→ Record extracts

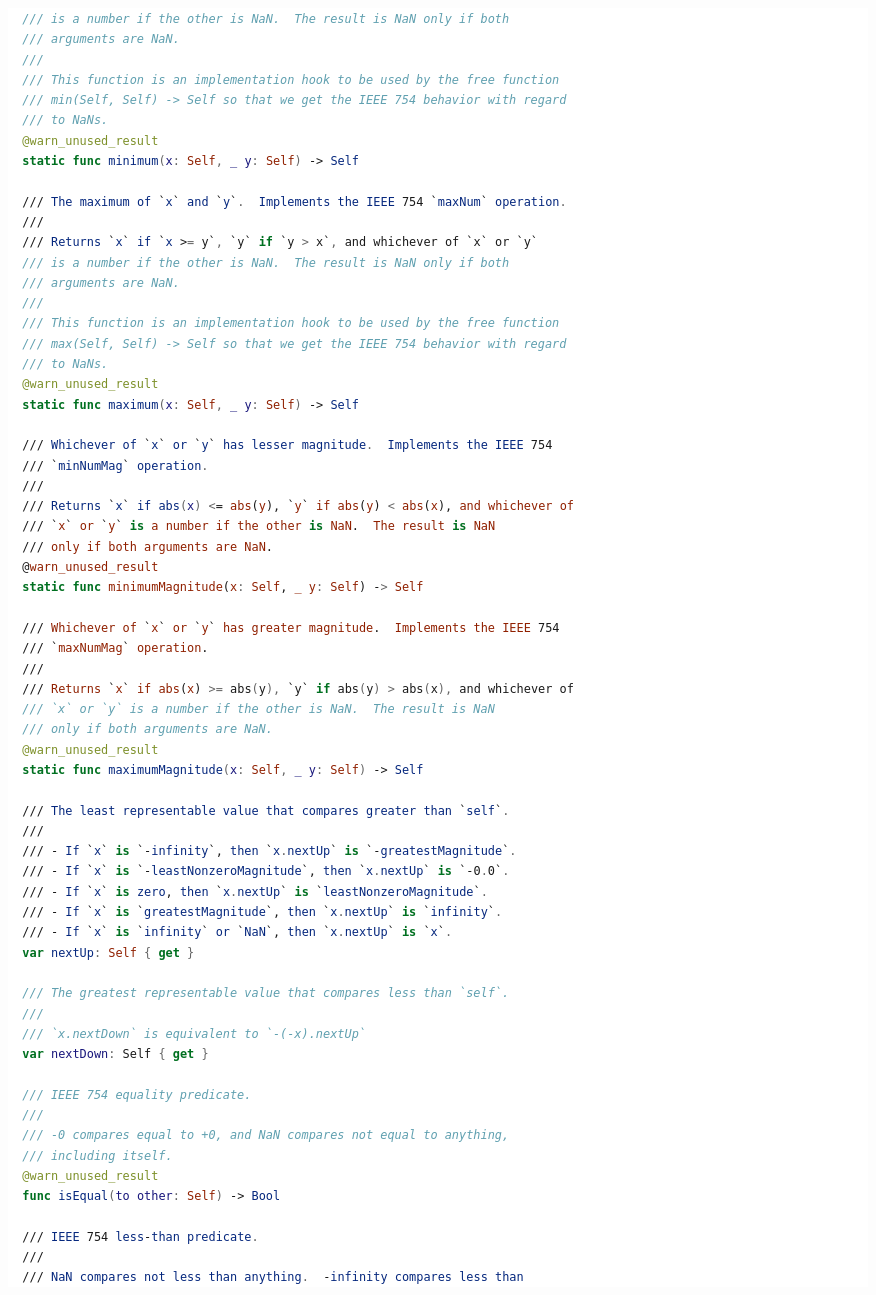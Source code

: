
 ```swift
  /// is a number if the other is NaN.  The result is NaN only if both
  /// arguments are NaN.
  ///
  /// This function is an implementation hook to be used by the free function
  /// min(Self, Self) -> Self so that we get the IEEE 754 behavior with regard
  /// to NaNs.
  @warn_unused_result
  static func minimum(x: Self, _ y: Self) -> Self

  /// The maximum of `x` and `y`.  Implements the IEEE 754 `maxNum` operation.
  ///
  /// Returns `x` if `x >= y`, `y` if `y > x`, and whichever of `x` or `y`
  /// is a number if the other is NaN.  The result is NaN only if both
  /// arguments are NaN.
  ///
  /// This function is an implementation hook to be used by the free function
  /// max(Self, Self) -> Self so that we get the IEEE 754 behavior with regard
  /// to NaNs.
  @warn_unused_result
  static func maximum(x: Self, _ y: Self) -> Self

  /// Whichever of `x` or `y` has lesser magnitude.  Implements the IEEE 754
  /// `minNumMag` operation.
  ///
  /// Returns `x` if abs(x) <= abs(y), `y` if abs(y) < abs(x), and whichever of
  /// `x` or `y` is a number if the other is NaN.  The result is NaN
  /// only if both arguments are NaN.
  @warn_unused_result
  static func minimumMagnitude(x: Self, _ y: Self) -> Self

  /// Whichever of `x` or `y` has greater magnitude.  Implements the IEEE 754
  /// `maxNumMag` operation.
  ///
  /// Returns `x` if abs(x) >= abs(y), `y` if abs(y) > abs(x), and whichever of
  /// `x` or `y` is a number if the other is NaN.  The result is NaN
  /// only if both arguments are NaN.
  @warn_unused_result
  static func maximumMagnitude(x: Self, _ y: Self) -> Self

  /// The least representable value that compares greater than `self`.
  ///
  /// - If `x` is `-infinity`, then `x.nextUp` is `-greatestMagnitude`.
  /// - If `x` is `-leastNonzeroMagnitude`, then `x.nextUp` is `-0.0`.
  /// - If `x` is zero, then `x.nextUp` is `leastNonzeroMagnitude`.
  /// - If `x` is `greatestMagnitude`, then `x.nextUp` is `infinity`.
  /// - If `x` is `infinity` or `NaN`, then `x.nextUp` is `x`.
  var nextUp: Self { get }

  /// The greatest representable value that compares less than `self`.
  ///
  /// `x.nextDown` is equivalent to `-(-x).nextUp`
  var nextDown: Self { get }

  /// IEEE 754 equality predicate.
  ///
  /// -0 compares equal to +0, and NaN compares not equal to anything,
  /// including itself.
  @warn_unused_result
  func isEqual(to other: Self) -> Bool

  /// IEEE 754 less-than predicate.
  ///
  /// NaN compares not less than anything.  -infinity compares less than
```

→ What is required
What you return must match each record exactly and contain no images.

→ Output for this task
Source code

:
 ```swift
  /// is a number if the other is NaN.  The result is NaN only if both
  /// arguments are NaN.
  ///
  /// This function is an implementation hook to be used by the free function
  /// min(Self, Self) -> Self so that we get the IEEE 754 behavior with regard
  /// to NaNs.
  @warn_unused_result
  static func minimum(x: Self, _ y: Self) -> Self

  /// The maximum of `x` and `y`.  Implements the IEEE 754 `maxNum` operation.
  ///
  /// Returns `x` if `x >= y`, `y` if `y > x`, and whichever of `x` or `y`
  /// is a number if the other is NaN.  The result is NaN only if both
  /// arguments are NaN.
  ///
  /// This function is an implementation hook to be used by the free function
  /// max(Self, Self) -> Self so that we get the IEEE 754 behavior with regard
  /// to NaNs.
  @warn_unused_result
  static func maximum(x: Self, _ y: Self) -> Self

  /// Whichever of `x` or `y` has lesser magnitude.  Implements the IEEE 754
  /// `minNumMag` operation.
  ///
  /// Returns `x` if abs(x) <= abs(y), `y` if abs(y) < abs(x), and whichever of
  /// `x` or `y` is a number if the other is NaN.  The result is NaN
  /// only if both arguments are NaN.
  @warn_unused_result
  static func minimumMagnitude(x: Self, _ y: Self) -> Self

  /// Whichever of `x` or `y` has greater magnitude.  Implements the IEEE 754
  /// `maxNumMag` operation.
  ///
  /// Returns `x` if abs(x) >= abs(y), `y` if abs(y) > abs(x), and whichever of
  /// `x` or `y` is a number if the other is NaN.  The result is NaN
  /// only if both arguments are NaN.
  @warn_unused_result
  static func maximumMagnitude(x: Self, _ y: Self) -> Self

  /// The least representable value that compares greater than `self`.
  ///
  /// - If `x` is `-infinity`, then `x.nextUp` is `-greatestMagnitude`.
  /// - If `x` is `-leastNonzeroMagnitude`, then `x.nextUp` is `-0.0`.
  /// - If `x` is zero, then `x.nextUp` is `leastNonzeroMagnitude`.
  /// - If `x` is `greatestMagnitude`, then `x.nextUp` is `infinity`.
  /// - If `x` is `infinity` or `NaN`, then `x.nextUp` is `x`.
  var nextUp: Self { get }

  /// The greatest representable value that compares less than `self`.
  ///
  /// `x.nextDown` is equivalent to `-(-x).nextUp`
  var nextDown: Self { get }

  /// IEEE 754 equality predicate.
  ///
  /// -0 compares equal to +0, and NaN compares not equal to anything,
  /// including itself.
  @warn_unused_result
  func isEqual(to other: Self) -> Bool

  /// IEEE 754 less-than predicate.
  ///
  /// NaN compares not less than anything.  -infinity compares less than
```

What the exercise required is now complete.